Marijuana use is not documented to directly cause unilateral weakness based on available clinical evidence. The provided guidelines and research do not identify focal neurological deficits like unilateral weakness as a recognized adverse effect of cannabis use.
Known Neurological Effects of Cannabis
The documented neurological effects of cannabis are primarily related to:
- Acute cognitive impairment including mental slowness, impaired reaction times, and memory disruption during intoxication 1, 2
- Psychomotor effects affecting coordination and reaction time, which can impair driving ability 1, 2
- Central nervous system adverse events that are generalized rather than focal, including dizziness, somnolence, and sedation 3, 4
Cardiovascular Considerations
While cannabis does not directly cause unilateral weakness, there are important cardiovascular risks that could theoretically lead to stroke-related weakness:
- Acute cardiovascular events including myocardial ischemia or infarction have been associated with cannabis toxicity, particularly in older adults 5, 6
- Increased risk of stroke has been documented as a cardiovascular adverse event associated with cannabis consumption 6
Critical clinical caveat: If a patient presents with unilateral weakness and recent cannabis use, you must urgently evaluate for stroke or other acute neurological emergencies rather than attributing the symptom to cannabis itself. The weakness would be from a vascular event potentially triggered by cannabis-induced cardiovascular effects, not from direct cannabis neurotoxicity.

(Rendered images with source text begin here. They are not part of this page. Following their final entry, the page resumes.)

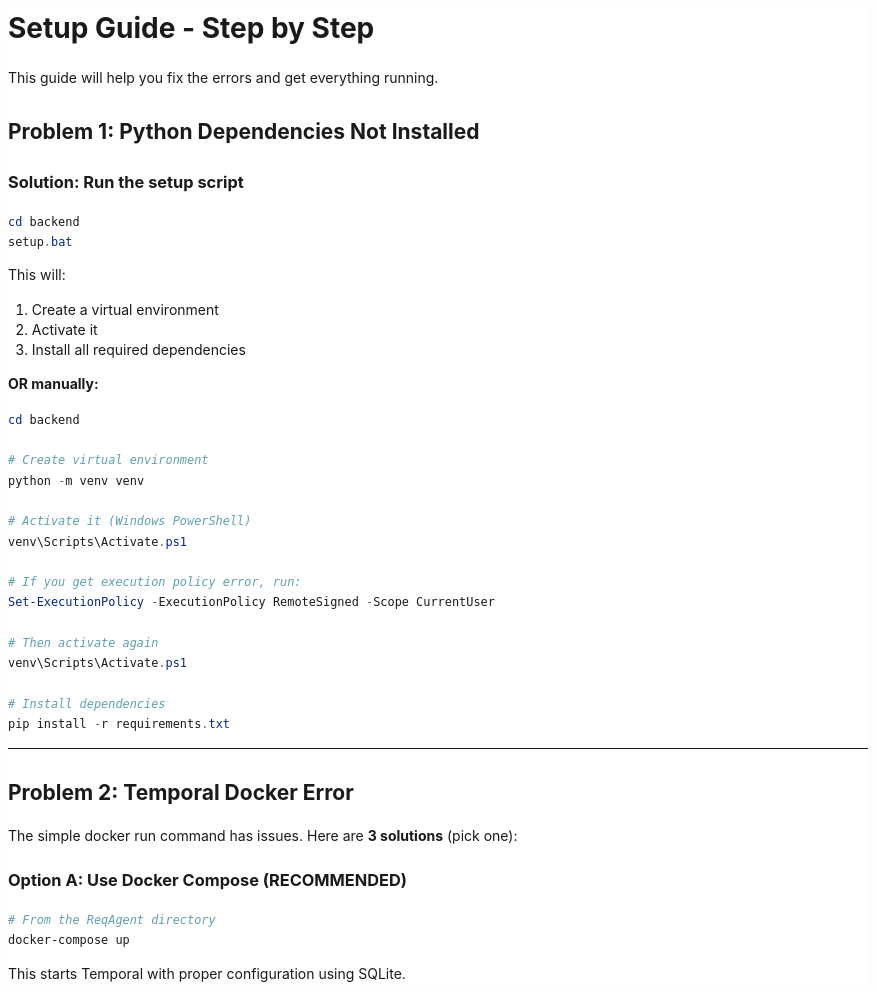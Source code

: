 # Setup Guide - Step by Step

This guide will help you fix the errors and get everything running.

## Problem 1: Python Dependencies Not Installed

### Solution: Run the setup script

```powershell
cd backend
setup.bat
```

This will:
1. Create a virtual environment
2. Activate it
3. Install all required dependencies

**OR manually:**

```powershell
cd backend

# Create virtual environment
python -m venv venv

# Activate it (Windows PowerShell)
venv\Scripts\Activate.ps1

# If you get execution policy error, run:
Set-ExecutionPolicy -ExecutionPolicy RemoteSigned -Scope CurrentUser

# Then activate again
venv\Scripts\Activate.ps1

# Install dependencies
pip install -r requirements.txt
```

---

## Problem 2: Temporal Docker Error

The simple docker run command has issues. Here are **3 solutions** (pick one):

### Option A: Use Docker Compose (RECOMMENDED)

```powershell
# From the ReqAgent directory
docker-compose up
```

This starts Temporal with proper configuration using SQLite.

Documented Neuropsychiatric Effects
The well-established neurological effects of cannabis are non-focal and include:
- Psychotic symptoms including hallucinations and delusions, particularly with high-THC products 5, 3
- Cognitive impairment affecting learning and memory, especially concerning in adolescents 3, 4
- Psychiatric destabilization including anxiety, depression, and exacerbation of underlying mental health conditions 5, 4
Clinical Approach
When evaluating unilateral weakness in a cannabis user:
- Immediately assess for stroke, transient ischemic attack, or other focal neurological pathology using standard neurological emergency protocols
- Consider cannabis as a potential cardiovascular risk factor that may have precipitated a vascular event 6
- Do not delay definitive neurological workup by attributing focal deficits to cannabis intoxication alone
- Remember that cannabis causes generalized CNS depression and coordination problems, not focal motor deficits 2, 4
The absence of unilateral weakness in comprehensive reviews of cannabis adverse effects 1, 3, 4 strongly suggests this is not a direct effect of the drug. Any focal neurological finding warrants immediate evaluation for structural or vascular pathology.